Sneed, a Santa Barbara resident who formerly lived in Oxnard, has represented himself at his two arraignments, his preliminary hearing and other proceedings. His court file is replete with hand-penciled motions seeking to suppress evidence, reduce bail and obtain a court-paid investigator, among other things.

This week, as the Jan. 6 deadline for starting the trial neared, the case was transferred from Judge Charles R. McGrath to Judge Barbara A. Lane. After presiding at pretrial hearings Tuesday and Thursday, Lane decided that Sneed was incapable of defending himself.

"I don't think he is competent," Lane said. "He has been totally non-responsive to every question I ask. He thinks he can just repeat phrases such as lack of evidence and that this will result in the charges being dismissed. That is not rational."

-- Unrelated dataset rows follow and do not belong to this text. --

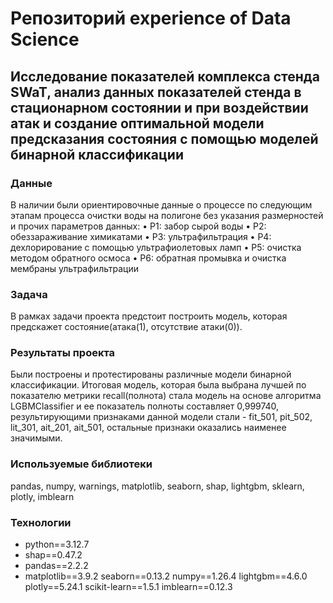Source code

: # Репозиторий experience of Data Science

## Исследование показателей комплекса стенда SWaT, анализ данных показателей стенда в стационарном состоянии и при воздействии атак и создание оптимальной модели предсказания состояния с помощью моделей бинарной классификации

### Данные
В наличии были ориентировочные данные о процессе по следующим этапам процесса очистки воды на полигоне без указания размерностей и прочих параметров данных:
•	P1: забор сырой воды
•	P2: обеззараживание химикатами
•	P3: ультрафильтрация
•	P4: дехлорирование с помощью ультрафиолетовых ламп
•	P5: очистка методом обратного осмоса
•	P6: обратная промывка и очистка мембраны ультрафильтрации

### Задача
В рамках задачи проекта предстоит построить модель, которая предскажет состояние(атака(1), отсутствие атаки(0)).

### Результаты проекта
Были построены и протестированы различные модели бинарной классификации. Итоговая модель, которая была выбрана лучшей по показателю метрики recall(полнота) стала модель на основе алгоритма LGBMClassifier и ее показатель полноты составляет 0,999740, результирующими признаками данной модели стали - fit_501, pit_502, lit_301, ait_201, ait_501, остальные признаки оказались наименее значимыми.

### Используемые библиотеки 
pandas, numpy, warnings, matplotlib, seaborn, shap, lightgbm, sklearn, plotly, imblearn

### Технологии
- python==3.12.7
- shap==0.47.2
- pandas==2.2.2
- matplotlib==3.9.2
seaborn==0.13.2
numpy==1.26.4
lightgbm==4.6.0
plotly==5.24.1
scikit-learn==1.5.1
imblearn==0.12.3
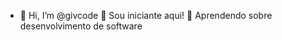 - 💜 Hi, I’m @givcode
🤔 Sou iniciante aqui! 
🌱 Aprendendo sobre desenvolvimento de software
<!---
givcode/givcode is a ✨ special ✨ repository because its `README.md` (this file) appears on your GitHub profile.
You can click the Preview link to take a look at your changes.
--->
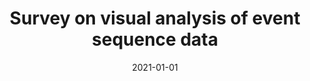 ---
title: "Survey on visual analysis of event sequence data"
collection: publications
excerpt: 'Yi Guo, Zhuochen Jin, Shunan Guo, Smiti Kaul, David Gotz, Nan Cao'
date: 2021-01-01
citation: 'Yi Guo, Zhuochen Jin, Shunan Guo, Smiti Kaul, David Gotz, and Nan Cao, Survey on visual analysis of event sequence data[J]. IEEE TVCG, 2021'
---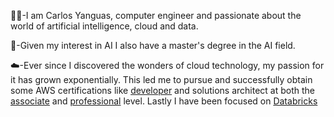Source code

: 👨‍💻-I am Carlos Yanguas, computer engineer and passionate about the world of artificial intelligence, cloud and data.

🧠-Given my interest in AI I also have a master's degree in the AI field.

☁️-Ever since I discovered the wonders of cloud technology, my passion for it has grown exponentially. This led me to pursue and successfully obtain some AWS certifications like [developer](https://www.credly.com/badges/b70ff140-0f4a-4cd0-89d9-3c4ffda18e86) and solutions architect at both the [associate](https://www.credly.com/badges/2b430d01-a2f6-4727-aee1-675296881db1) and [professional](https://www.credly.com/badges/ae31b360-cb44-40be-8d4e-2c0ed70ac63c) level. Lastly I have been focused on [Databricks]([https://credentials.databricks.com/978d3213-750f-403c-b591-638d7fd8974b](https://credentials.databricks.com/profile/carlosyanguasdurn424997/wallet)) 

<!-- ♟-I also love chess, you can add me on [lichess](https://lichess.org/@/carlos_yanguas). -->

Lane also ordered Sneed to undergo evaluation by a psychologist and a psychiatrist appointed by the court. They will determine whether Sneed is competent to stand trial and whether he is able to assist his attorney.

The judge said her order would push back the speedy-trial deadline by three weeks. Sneed was ordered to appear back in McGrath's courtroom on Jan. 23.

Both Sneed and Deputy Dist. Atty. Richard E. Simon objected to the judge's decisions.

"I wish to represent myself," Sneed said, noting that both McGrath and the magistrate at the preliminary hearing--Municipal Court Judge Barry B. Klopfer--had allowed him to do so.

Simon, who later described Sneed as "a weird dude," told Lane that he believes the defendant "has an understanding of the process and has a strategy." He said he feared that delaying the trial and forcing Sneed to accept court-appointed counsel could create grounds for reversing a possible conviction.

Sneed remains in Ventura County Jail in lieu of $25,000 bail.